[Stored data Boundary: Start]
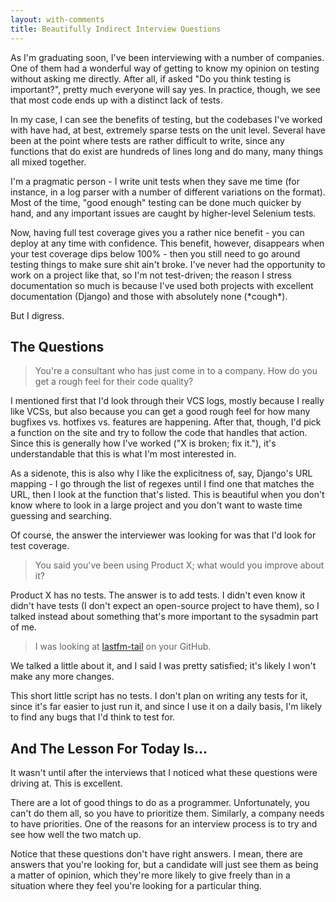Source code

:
 ```yaml
---
layout: with-comments
title: Beautifully Indirect Interview Questions
---
```


As I'm graduating soon, I've been interviewing with a number of companies.  One
of them had a wonderful way of getting to know my opinion on testing without
asking me directly.  After all, if asked "Do you think testing is important?",
pretty much everyone will say yes.  In practice, though, we see that most code
ends up with a distinct lack of tests.

In my case, I can see the benefits of testing, but the codebases I've worked
with have had, at best, extremely sparse tests on the unit level.  Several have
been at the point where tests are rather difficult to write, since any
functions that do exist are hundreds of lines long and do many, many things all
mixed together.

I'm a pragmatic person - I write unit tests when they save me time (for
instance, in a log parser with a number of different variations on the format).
Most of the time, "good enough" testing can be done much quicker by hand, and
any important issues are caught by higher-level Selenium tests.

Now, having full test coverage gives you a rather nice benefit - you can deploy
at any time with confidence.  This benefit, however, disappears when your test
coverage dips below 100% - then you still need to go around testing things to
make sure shit ain't broke.  I've never had the opportunity to work on a
project like that, so I'm not test-driven; the reason I stress documentation so
much is because I've used both projects with excellent documentation (Django)
and those with absolutely none (\*cough\*).

But I digress.

## The Questions ##

> You're a consultant who has just come in to a company.  How do you get a
> rough feel for their code quality?

I mentioned first that I'd look through their VCS logs, mostly because I really
like VCSs, but also because you can get a good rough feel for how many bugfixes
vs. hotfixes vs. features are happening.  After that, though, I'd pick a
function on the site and try to follow the code that handles that action.
Since this is generally how I've worked ("X is broken; fix it."), it's
understandable that this is what I'm most interested in.

As a sidenote, this is also why I like the explicitness of, say, Django's URL
mapping - I go through the list of regexes until I find one that matches the
URL, then I look at the function that's listed.  This is beautiful when you
don't know where to look in a large project and you don't want to waste time
guessing and searching.

Of course, the answer the interviewer was looking for was that I'd look for
test coverage.

> You said you've been using Product X; what would you improve about it?

Product X has no tests.  The answer is to add tests.  I didn't even know it
didn't have tests (I don't expect an open-source project to have them), so I
talked instead about something that's more important to the sysadmin part of
me.

> I was looking at [lastfm-tail] on your GitHub.

We talked a little about it, and I said I was pretty satisfied; it's likely I
won't make any more changes.

This short little script has no tests.  I don't plan on writing any tests for
it, since it's far easier to just run it, and since I use it on a daily basis,
I'm likely to find any bugs that I'd think to test for.

[lastfm-tail]: https://github.com/xiongchiamiov/lastfm-tail

## And The Lesson For Today Is... ###

It wasn't until after the interviews that I noticed what these questions were
driving at.  This is excellent.

There are a lot of good things to do as a programmer.  Unfortunately, you can't
do them all, so you have to prioritize them.  Similarly, a company needs to
have priorities.  One of the reasons for an interview process is to try and see
how well the two match up.

Notice that these questions don't have right answers.  I mean, there are
answers that you're looking for, but a candidate will just see them as being a
matter of opinion, which they're more likely to give freely than in a situation
where they feel you're looking for a particular thing.

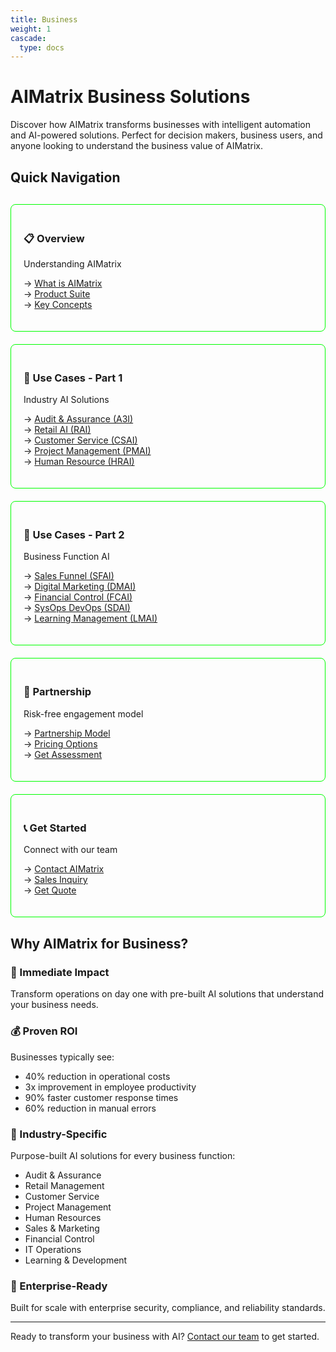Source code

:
 ```yaml
---
title: Business
weight: 1
cascade:
  type: docs
---
```


# AIMatrix Business Solutions

Discover how AIMatrix transforms businesses with intelligent automation and AI-powered solutions. Perfect for decision makers, business users, and anyone looking to understand the business value of AIMatrix.

## Quick Navigation

<div style="display: grid; grid-template-columns: repeat(auto-fit, minmax(250px, 1fr)); gap: 20px; margin: 30px 0;">
  
  <div style="border: 1px solid #00ff00; padding: 20px; border-radius: 8px;">
    <h3>📋 Overview</h3>
    <p>Understanding AIMatrix</p>
    <ul style="list-style: none; padding: 0;">
      <li>→ <a href="/business/overview/">What is AIMatrix</a></li>
      <li>→ <a href="/business/products/">Product Suite</a></li>
      <li>→ <a href="/business/key-concepts/">Key Concepts</a></li>
    </ul>
  </div>

  <div style="border: 1px solid #00ff00; padding: 20px; border-radius: 8px;">
    <h3>🏢 Use Cases - Part 1</h3>
    <p>Industry AI Solutions</p>
    <ul style="list-style: none; padding: 0;">
      <li>→ <a href="/business/use-cases/audit-assurance-ai/">Audit & Assurance (A3I)</a></li>
      <li>→ <a href="/business/use-cases/retail-ai/">Retail AI (RAI)</a></li>
      <li>→ <a href="/business/use-cases/customer-service-ai/">Customer Service (CSAI)</a></li>
      <li>→ <a href="/business/use-cases/project-management-ai/">Project Management (PMAI)</a></li>
      <li>→ <a href="/business/use-cases/human-resource-ai/">Human Resource (HRAI)</a></li>
    </ul>
  </div>

  <div style="border: 1px solid #00ff00; padding: 20px; border-radius: 8px;">
    <h3>🎯 Use Cases - Part 2</h3>
    <p>Business Function AI</p>
    <ul style="list-style: none; padding: 0;">
      <li>→ <a href="/business/use-cases/sales-funnel-ai/">Sales Funnel (SFAI)</a></li>
      <li>→ <a href="/business/use-cases/digital-marketing-ai/">Digital Marketing (DMAI)</a></li>
      <li>→ <a href="/business/use-cases/financial-control-ai/">Financial Control (FCAI)</a></li>
      <li>→ <a href="/business/use-cases/sysops-devops-ai/">SysOps DevOps (SDAI)</a></li>
      <li>→ <a href="/business/use-cases/learning-management-ai/">Learning Management (LMAI)</a></li>
    </ul>
  </div>

  <div style="border: 1px solid #00ff00; padding: 20px; border-radius: 8px;">
    <h3>🤝 Partnership</h3>
    <p>Risk-free engagement model</p>
    <ul style="list-style: none; padding: 0;">
      <li>→ <a href="/business/partnership-model/">Partnership Model</a></li>
      <li>→ <a href="/business/partnership-model/#pricing-models">Pricing Options</a></li>
      <li>→ <a href="/business/partnership-model/#getting-started">Get Assessment</a></li>
    </ul>
  </div>

  <div style="border: 1px solid #00ff00; padding: 20px; border-radius: 8px;">
    <h3>📞 Get Started</h3>
    <p>Connect with our team</p>
    <ul style="list-style: none; padding: 0;">
      <li>→ <a href="/business/contact/">Contact AIMatrix</a></li>
      <li>→ <a href="mailto:sales@aimatrix.com">Sales Inquiry</a></li>
      <li>→ <a href="mailto:info@aimatrix.com">Get Quote</a></li>
    </ul>
  </div>

</div>

## Why AIMatrix for Business?

### 🚀 Immediate Impact
Transform operations on day one with pre-built AI solutions that understand your business needs.

### 💰 Proven ROI
Businesses typically see:
- 40% reduction in operational costs
- 3x improvement in employee productivity  
- 90% faster customer response times
- 60% reduction in manual errors

### 🎯 Industry-Specific
Purpose-built AI solutions for every business function:
- Audit & Assurance
- Retail Management
- Customer Service
- Project Management
- Human Resources
- Sales & Marketing
- Financial Control
- IT Operations
- Learning & Development

### 🔐 Enterprise-Ready
Built for scale with enterprise security, compliance, and reliability standards.

---

Ready to transform your business with AI? [Contact our team](/business/contact/) to get started.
[Stored data Boundary: End]
## Aim of the task
Output the lines above exactly, but only those between the line holding "instance, in a" and the line holding "any important issues", inclusive.

## Response to the exercise
instance, in a log parser with a number of different variations on the format).
Most of the time, "good enough" testing can be done much quicker by hand, and
any important issues are caught by higher-level Selenium tests.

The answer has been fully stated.